June 1, 2012
The Honorable Hillary Clinton
Secretary of State
United States Department of State
Washington, D.C. 20521
Dear Madame Secretary,
As the Ranking Member of the Friends of Ireland Caucus in the U. S. House of Representatives, and someone who has worked for three decades to help bring peace and reconciliation to the island of Ireland, I am writing to express my concern over the British governments efforts to obtain confidential documents and recordings from Boston College’s Oral History Archive on the Troubles in Northern Ireland. It is my sincere belief that if this material is made public, particularly at this time, it has the potential of destabilizing the peace that both you and President Clinton worked so hard to achieve. It could also place the lives of many of the participants at risk.
The Good Friday Agreement, and the implementation of a devolved power sharing government, are some of the most significant American foreign policy accomplishments in recent memory. In fact, Northern Ireland is now viewed as a model for successful conflict resolution around the globe. From the Middle East to Sri Lanka, other societies in dispute now look to the political leaders on that island to learn the lessons of peace making and ending armed confrontation. Ancient adversaries now work side-by-side building a shared future. After a long and difficult peace process, in which the United States contribution was indispensible, Northern Ireland is truly a society in transformation.

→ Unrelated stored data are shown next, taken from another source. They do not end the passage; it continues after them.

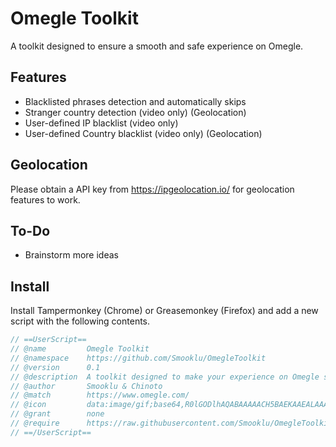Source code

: # Omegle Toolkit
A toolkit designed to ensure a smooth and safe experience on Omegle.

## Features
* Blacklisted phrases detection and automatically skips
* Stranger country detection (video only) (Geolocation)
* User-defined IP blacklist (video only)
* User-defined Country blacklist (video only) (Geolocation)

## Geolocation
Please obtain a API key from https://ipgeolocation.io/ for geolocation features to work.

## To-Do
* Brainstorm more ideas

## Install
Install Tampermonkey (Chrome) or Greasemonkey (Firefox) and add a new script with the following contents.
```js
// ==UserScript==
// @name         Omegle Toolkit
// @namespace    https://github.com/Smooklu/OmegleToolkit
// @version      0.1
// @description  A toolkit designed to make your experience on Omegle safe and smooth.
// @author       Smooklu & Chinoto
// @match        https://www.omegle.com/
// @icon         data:image/gif;base64,R0lGODlhAQABAAAAACH5BAEKAAEALAAAAAABAAEAAAICTAEAOw==
// @grant        none
// @require      https://raw.githubusercontent.com/Smooklu/OmegleToolkit/main/script.js
// ==/UserScript==
```
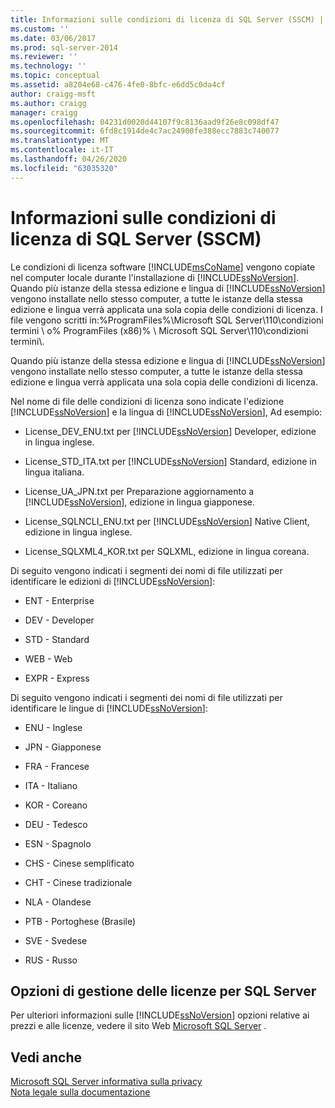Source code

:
 ```yaml
---
title: Informazioni sulle condizioni di licenza di SQL Server (SSCM) | Microsoft Docs
ms.custom: ''
ms.date: 03/06/2017
ms.prod: sql-server-2014
ms.reviewer: ''
ms.technology: ''
ms.topic: conceptual
ms.assetid: a8204e68-c476-4fe0-8bfc-e6dd5c0da4cf
author: craigg-msft
ms.author: craigg
manager: craigg
ms.openlocfilehash: 04231d0020d44107f9c8136aad9f26e8c098df47
ms.sourcegitcommit: 6fd8c1914de4c7ac24900fe388ecc7883c740077
ms.translationtype: MT
ms.contentlocale: it-IT
ms.lasthandoff: 04/26/2020
ms.locfileid: "63035320"
---
```

# <a name="about-the-sql-server-license-terms-sscm"></a>Informazioni sulle condizioni di licenza di SQL Server (SSCM)
  Le condizioni di licenza software [!INCLUDE[msCoName](../../includes/msconame-md.md)] vengono copiate nel computer locale durante l'installazione di [!INCLUDE[ssNoVersion](../../includes/ssnoversion-md.md)]. Quando più istanze della stessa edizione e lingua di [!INCLUDE[ssNoVersion](../../includes/ssnoversion-md.md)] vengono installate nello stesso computer, a tutte le istanze della stessa edizione e lingua verrà applicata una sola copia delle condizioni di licenza. I file vengono scritti in:%ProgramFiles%\Microsoft SQL Server\110\condizioni termini \ o% ProgramFiles (x86)% \ Microsoft SQL Server\110\condizioni termini\\.  
  
 Quando più istanze della stessa edizione e lingua di [!INCLUDE[ssNoVersion](../../includes/ssnoversion-md.md)] vengono installate nello stesso computer, a tutte le istanze della stessa edizione e lingua verrà applicata una sola copia delle condizioni di licenza.  
  
 Nel nome di file delle condizioni di licenza sono indicate l'edizione [!INCLUDE[ssNoVersion](../../includes/ssnoversion-md.md)] e la lingua di [!INCLUDE[ssNoVersion](../../includes/ssnoversion-md.md)], Ad esempio:  
  
-   License_DEV_ENU.txt per [!INCLUDE[ssNoVersion](../../includes/ssnoversion-md.md)] Developer, edizione in lingua inglese.  
  
-   License_STD_ITA.txt per [!INCLUDE[ssNoVersion](../../includes/ssnoversion-md.md)] Standard, edizione in lingua italiana.  
  
-   License_UA_JPN.txt per Preparazione aggiornamento a [!INCLUDE[ssNoVersion](../../includes/ssnoversion-md.md)], edizione in lingua giapponese.  
  
-   License_SQLNCLI_ENU.txt per [!INCLUDE[ssNoVersion](../../includes/ssnoversion-md.md)] Native Client, edizione in lingua inglese.  
  
-   License_SQLXML4_KOR.txt per SQLXML, edizione in lingua coreana.  
  
 Di seguito vengono indicati i segmenti dei nomi di file utilizzati per identificare le edizioni di [!INCLUDE[ssNoVersion](../../includes/ssnoversion-md.md)]:  
  
-   ENT - Enterprise  
  
-   DEV - Developer  
  
-   STD - Standard  
  
-   WEB - Web  
  
-   EXPR - Express  
  
 Di seguito vengono indicati i segmenti dei nomi di file utilizzati per identificare le lingue di [!INCLUDE[ssNoVersion](../../includes/ssnoversion-md.md)]:  
  
-   ENU - Inglese  
  
-   JPN - Giapponese  
  
-   FRA - Francese  
  
-   ITA - Italiano  
  
-   KOR - Coreano  
  
-   DEU - Tedesco  
  
-   ESN - Spagnolo  
  
-   CHS - Cinese semplificato  
  
-   CHT - Cinese tradizionale  
  
-   NLA - Olandese  
  
-   PTB - Portoghese (Brasile)  
  
-   SVE - Svedese  
  
-   RUS - Russo  
  
## <a name="sql-server-licensing-options"></a>Opzioni di gestione delle licenze per SQL Server  
 Per ulteriori informazioni sulle [!INCLUDE[ssNoVersion](../../includes/ssnoversion-md.md)] opzioni relative ai prezzi e alle licenze, vedere il sito Web [Microsoft SQL Server](https://go.microsoft.com/fwlink/?LinkId=190955) .  
  
## <a name="see-also"></a>Vedi anche  
 [Microsoft SQL Server informativa sulla privacy](../../../2014/getting-started/microsoft-sql-server-privacy-statement.md)   
 [Nota legale sulla documentazione](../../../2014/getting-started/legal-notice-for-documentation.md)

While I fully understand the United States has an obligation to honor the terms of our Mutual Legal Assistance Treaty with the British government, it is the belief of many people on both sides of the Atlantic who took risks for peace that the requests for the documents is selective and politically motivated. More importantly, and as noted by the highly respected Brehon Law Society; “statements on tapes that were not sworn and were intended not to be disclosed until after the deaths of the people making the recordings have no legal value. It must be recognized that this is information and not evidence. It is not sworn testimony which could be used in a court of law.”
When President Obama made his historic visit to Ireland last year, he said “how inspired we have been by the progress that has been made in Northern Ireland.” I am certain that millions of Irish Americans would agree with that sentiment. But the release of the Boston College documents would help undermine that very progress and unfasten a fragile peace. As a result, I strongly urge you to encourage the British government to reassess their position and withdraw their request. I thank you for your leadership and all you have done to bring peace and stability to the island of Ireland.